Some shareholders are concerned not only about the immediate risk of reduced returns, but also the longer-term risk of investing in fossil-fuels projects that could end up being unprofitable and unsaleable if governments cap emissions amid global climate talks. Several studies have concluded that much of the world’s fossil fuel reserves must remain unburned to prevent catastrophic climate change.

So-called “stranded” assets could cause major damage to oil companies’ profitability, Lamb said. “The risk [is] that we can only pump that much CO2 into the atmosphere before we cause catastrophic climate change,” she said. “These companies should be forward-thinking and make strategic decisions that position them as not just fossil-fuel companies, but energy companies.”

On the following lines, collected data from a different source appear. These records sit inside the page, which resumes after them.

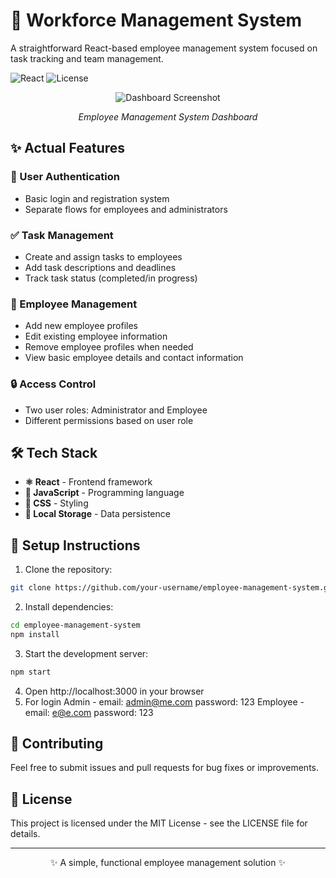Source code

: # 👥 Workforce Management System

A straightforward React-based employee management system focused on task tracking and team management.

![React](https://img.shields.io/badge/React-Latest-61dafb.svg)
![License](https://img.shields.io/badge/license-MIT-green.svg)

<div align="center">
  <img src="https://github.com/user-attachments/assets/745442a9-20f9-4cf6-b8aa-50a04ff0cdb1" alt="Dashboard Screenshot" />
  <p><em>Employee Management System Dashboard</em></p>
</div>

## ✨ Actual Features

### 🔐 User Authentication
- Basic login and registration system
- Separate flows for employees and administrators

### ✅ Task Management
- Create and assign tasks to employees
- Add task descriptions and deadlines
- Track task status (completed/in progress)

### 👤 Employee Management
- Add new employee profiles
- Edit existing employee information
- Remove employee profiles when needed
- View basic employee details and contact information

### 🔒 Access Control
- Two user roles: Administrator and Employee
- Different permissions based on user role

## 🛠️ Tech Stack

- **⚛️ React** - Frontend framework
- **📜 JavaScript** - Programming language
- **🎨 CSS** - Styling
- **💾 Local Storage** - Data persistence

## 🚀 Setup Instructions

1. Clone the repository:
```bash
git clone https://github.com/your-username/employee-management-system.git
```

2. Install dependencies:
```bash
cd employee-management-system
npm install
```

3. Start the development server:
```bash
npm start
```

4. Open http://localhost:3000 in your browser
5. For   login
                  Admin -      email: admin@me.com
                               password: 123
                  Employee -  email: e@e.com
                              password: 123
                    
## 🤝 Contributing

Feel free to submit issues and pull requests for bug fixes or improvements.

## 📄 License

This project is licensed under the MIT License - see the LICENSE file for details.

---

<div align="center">
✨ A simple, functional employee management solution ✨
</div>
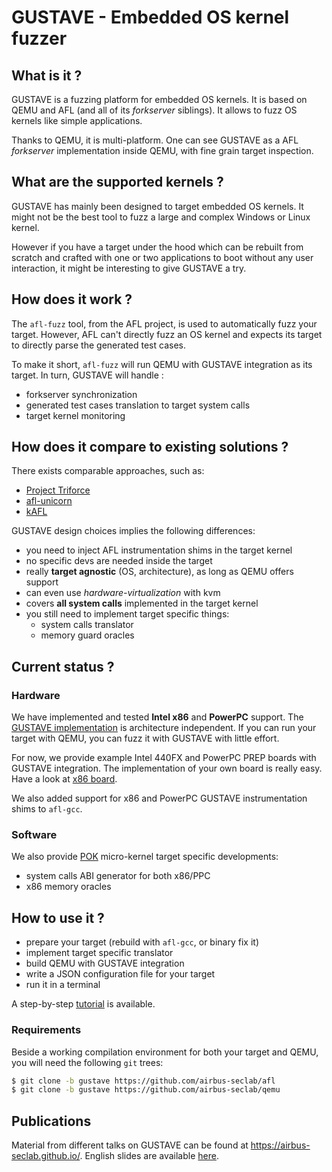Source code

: # GUSTAVE - Embedded OS kernel fuzzer

## What is it ?

GUSTAVE is a fuzzing platform for embedded OS kernels. It is based on
QEMU and AFL (and all of its *forkserver* siblings). It allows to fuzz
OS kernels like simple applications.

Thanks to QEMU, it is multi-platform. One can see GUSTAVE as a AFL
*forkserver* implementation inside QEMU, with fine grain target
inspection.

## What are the supported kernels ?

GUSTAVE has mainly been designed to target embedded OS kernels. It
might not be the best tool to fuzz a large and complex Windows or
Linux kernel.

However if you have a target under the hood which can be rebuilt from
scratch and crafted with one or two applications to boot without any
user interaction, it might be interesting to give GUSTAVE a try.


## How does it work ?

The `afl-fuzz` tool, from the AFL project, is used to automatically
fuzz your target. However, AFL can't directly fuzz an OS kernel and
expects its target to directly parse the generated test cases.

To make it short, `afl-fuzz` will run QEMU with GUSTAVE integration as its
target. In turn, GUSTAVE will handle :
- forkserver synchronization
- generated test cases translation to target system calls
- target kernel monitoring

## How does it compare to existing solutions ?

There exists comparable approaches, such as:
- [Project Triforce](https://www.nccgroup.trust/us/about-us/newsroom-and-events/blog/2016/june/project-triforce-run-afl-on-everything/)
- [afl-unicorn](https://hackernoon.com/afl-unicorn-fuzzing-arbitrary-binary-code-563ca28936bf)
- [kAFL](https://www.usenix.org/system/files/conference/usenixsecurity17/sec17-schumilo.pdf)

GUSTAVE design choices implies the following differences:
- you need to inject AFL instrumentation shims in the target kernel
- no specific devs are needed inside the target
- really **target agnostic** (OS, architecture), as long as QEMU offers support
- can even use *hardware-virtualization* with kvm
- covers **all system calls** implemented in the target kernel
- you still need to implement target specific things:
  - system calls translator
  - memory guard oracles

## Current status ?

### Hardware

We have implemented and tested **Intel x86** and **PowerPC** support.
The [GUSTAVE
implementation](https://github.com/airbus-seclab/qemu/tree/gustave/hw/fuzz)
is architecture independent. If you can run your target with QEMU, you
can fuzz it with GUSTAVE with little effort.

For now, we provide example Intel 440FX and PowerPC PREP boards with
GUSTAVE integration. The implementation of your own board is really
easy. Have a look at [x86
board](https://github.com/airbus-seclab/qemu/blob/gustave/hw/i386/fuzz/afl.c).

We also added support for x86 and PowerPC GUSTAVE instrumentation
shims to `afl-gcc`.


### Software

We also provide [POK](https://pok-kernel.github.io/) micro-kernel
target specific developments:

- system calls ABI generator for both x86/PPC
- x86 memory oracles


## How to use it ?

- prepare your target (rebuild with `afl-gcc`, or binary fix it)
- implement target specific translator
- build QEMU with GUSTAVE integration
- write a JSON configuration file for your target
- run it in a terminal

A step-by-step [tutorial](doc/README.md) is available.

### Requirements

Beside a working compilation environment for both your target and
QEMU, you will need the following `git` trees:

```bash
$ git clone -b gustave https://github.com/airbus-seclab/afl
$ git clone -b gustave https://github.com/airbus-seclab/qemu
```

## Publications

Material from different talks on GUSTAVE can be found at
https://airbus-seclab.github.io/. English slides are available
[here](https://airbus-seclab.github.io/GUSTAVE_thcon/GUSTAVE_thcon.pdf).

In a report in April, ExxonMobil wrote that it doesn’t expect any of its fossil fuel reserves will be stranded. Meanwhile, in a shareholder letter in May, Shell said it doesn’t believe any of its proven reserves will become stranded either.

Rising shareholder interest in assessing the impact of climate change on business has attracted the attention of corporate boards: the BP board last month endorsed a shareholder proposal asking for more disclosure about climate risk, after the Shell board endorsed a similar proposal in January.

As for the latest SEC ruling, Arjuna Capital has not decided whether it will challenge the decision.

Danielle Fugere, president of As You Sow, said the ruling is not in shareholders’ best interests, adding that shareholders have the right to demand increased dividends when a company’s current investments put it at risk.

“We will continue to press this with the company to get other shareholders on board, to continue to ask the company to take action and decrease spending on these projects,” she said. “We won’t go away.”